The official Government position appears to be that the Labour Court recommendation on Garda pay falls within the flexible framework of the Lansdowne Road accord.
The likelihood is that if the Government does not move quickly to convene talks on a new centralised deal to succeed Lansdowne Road, a number of groups representing nurses, civil servants and other public servants will submit their own claims. At minimum, these will be for deals similar to what has been offered to gardaí. A public service free-for-all could ensue.
In the wake of the Luas and Garda disputes in recent months, the clear message has been that strikes and threats of strikes actually work.
Luas drivers were effectively offered pay increases linked to inflation – which is close to zero – at the start of their dispute, but they ended up getting an 18 per cent increase over four years.
If gardaí vote to accept the new offer they will receive a package worth €40 million more than was available this time last week.
The problem for the Government will be how to pay for both the Garda settlement terms and the knock-on claims that will emerge, given that in the budget for 2017 it allocated no more than the €290 million required to meet the terms of the Lansdowne Road accord.
Preferred time line
Another likely casualty of the Garda pay row is the Government’s preferred time line for putting in place a successor to the Lansdowne Road deal.

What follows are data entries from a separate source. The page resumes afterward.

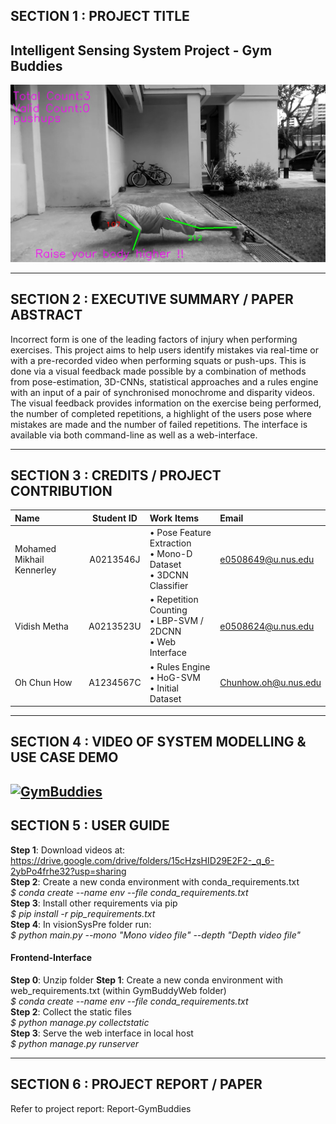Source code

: ## SECTION 1 : PROJECT TITLE
## Intelligent Sensing System Project - Gym Buddies

![GymBuddies](./img.jpeg)

---

## SECTION 2 : EXECUTIVE SUMMARY / PAPER ABSTRACT
Incorrect form is one of the leading factors of injury when performing exercises. This project aims to help users identify mistakes via real-time or with a pre-recorded video when performing squats or push-ups. This is done via a visual feedback made possible by a combination of methods from pose-estimation, 3D-CNNs, statistical approaches and a rules engine with an input of a pair of synchronised monochrome and disparity videos. The visual feedback provides information on the exercise being performed, the number of completed repetitions, a highlight of the users pose where mistakes are made and the number of failed repetitions. The interface is available via both command-line as well as a web-interface.

---

## SECTION 3 : CREDITS / PROJECT CONTRIBUTION

| Name  | Student ID  | Work Items | Email |
| :------------ |:---------------:| :-----| :-----|
| Mohamed Mikhail Kennerley | A0213546J | • Pose Feature Extraction <br>• Mono-D Dataset <br>• 3DCNN Classifier| e0508649@u.nus.edu |
| Vidish Metha | A0213523U | • Repetition Counting <br>• LBP-SVM / 2DCNN <br>•  Web Interface| e0508624@u.nus.edu|
| Oh Chun How | A1234567C | • Rules Engine <br>• HoG-SVM <br>• Initial Dataset| Chunhow.oh@u.nus.edu |

---

## SECTION 4 : VIDEO OF SYSTEM MODELLING & USE CASE DEMO

[![GymBuddies](https://img.youtube.com/vi/WCCdBEJB0-Y/0.jpg)](https://youtu.be/WCCdBEJB0-Y "
GymBuddies")
---

## SECTION 5 : USER GUIDE
**Step 1**: Download videos at: https://drive.google.com/drive/folders/15cHzsHID29E2F2-_q_6-2ybPo4frhe32?usp=sharing <br>
**Step 2**: Create a new conda environment with conda_requirements.txt <br>
*$ conda create --name env --file conda_requirements.txt* <br>
**Step 3**: Install other requirements via pip <br>
*$ pip install -r pip_requirements.txt* <br>
**Step 4**: In visionSysPre folder run: <br>
*$ python main.py --mono "Mono video file" --depth "Depth video file"*

#### Frontend-Interface
**Step 0**: Unzip folder
**Step 1**: Create a new conda environment with web_requirements.txt (within GymBuddyWeb folder)<br>
*$ conda create --name env --file conda_requirements.txt* <br>
**Step 2**: Collect the static files<br>
*$ python manage.py collectstatic* <br>
**Step 3**: Serve the web interface in local host<br>
*$ python manage.py runserver*

---
## SECTION 6 : PROJECT REPORT / PAPER

Refer to project report: Report-GymBuddies <br>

Up to recent days, the official strategy was to have the new Public Sector Pay Commission report back, probably after Easter, with an analysis that compared salaries for State employees in Ireland with the private sector here and also with public service workers abroad. This would be followed by talks with unions, leading to the budget next October making provision for pay rises in a new deal commencing in 2018.
However, many senior union leaders believe this scenario is no longer tenable.

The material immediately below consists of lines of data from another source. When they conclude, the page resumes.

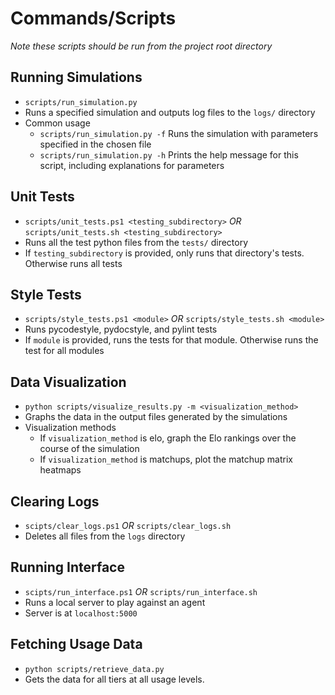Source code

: # Commands/Scripts
_Note these scripts should be run from the project root directory_
## Running Simulations
- `scripts/run_simulation.py`
- Runs a specified simulation and outputs log files to the `logs/` directory
- Common usage
  - `scripts/run_simulation.py -f` Runs the simulation with parameters specified in the chosen file
  - `scripts/run_simulation.py -h` Prints the help message for this script, including explanations for parameters

## Unit Tests
- `scripts/unit_tests.ps1 <testing_subdirectory>` _OR_ `scripts/unit_tests.sh <testing_subdirectory>`
- Runs all the test python files from the `tests/` directory
- If `testing_subdirectory` is provided, only runs that directory's tests. Otherwise runs all tests

## Style Tests
- `scripts/style_tests.ps1 <module>` _OR_ `scripts/style_tests.sh <module>`
- Runs pycodestyle, pydocstyle, and pylint tests
- If `module` is provided, runs the tests for that module. Otherwise runs the test for all modules

## Data Visualization
- `python scripts/visualize_results.py -m <visualization_method>`
- Graphs the data in the output files generated by the simulations
- Visualization methods
  - If `visualization_method` is elo, graph the Elo rankings over the course of the simulation
  - If `visualization_method` is matchups, plot the matchup matrix heatmaps

## Clearing Logs
- `scipts/clear_logs.ps1` _OR_ `scripts/clear_logs.sh`
- Deletes all files from the `logs` directory

## Running Interface
- `scipts/run_interface.ps1` _OR_ `scripts/run_interface.sh`
- Runs a local server to play against an agent
- Server is at `localhost:5000`

## Fetching Usage Data
- `python scripts/retrieve_data.py`
- Gets the data for all tiers at all usage levels.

At the very least, there will be calls by a number of unions for the work of the pay commission to be telescoped to facilitate the commencement of talks within weeks.
Ministers have privately held the view for some time that Lansdowne Road could never survive until its official expiry in September 2018 and were ready to let it be known that a successor deal could kick in before then. There had been private discussions within Government circles on the best time to raise such a prospect publicly.
Minister for Public Expenditure Paschal Donohoe opted to give the first public hint in this regard earlier this week, an acknowledgment of the seriousness of the Garda dispute.
Breaching of agreement
While Donohoe and Tánaiste
Frances Fitzgerald
publicly said the Garda deal hammered out at the Labour Court ensures the Garda
Representative Association
and the Association of Garda Sergeants and Inspectors come under the umbrella of Lansdowne Road, senior figures in Government privately acknowledge it more than likely breached the accord.
The confidence and supply agreement struck between Fine Gael and Fianna Fáil commits both parties to supporting the "full implementation of the Lansdowne Road agreement in accordance with the timelines agreed".
Some in Government feared Fianna Fáil could use industrial unrest as a reason to undermine the minority administration and might try to woo back some of its traditional public sector support base.
The confidence and supply agreement also committed both parties to the establishment of the pay commission. Senior Fianna Fáil figures are still committed to this process but also acknowledge there is no holding back the demands for public sector pay restoration.
One Fianna Fáil source said the date of a successor agreement should be “at latest January 2018”. The source added: “The Public Sector Pay Commission will of course have to meet and listen to unions but calm heads have to prevail in the short term.
This could end up very reckless and we have to learn from our mistakes in the past.
“Public sector pay cannot screw the country again.”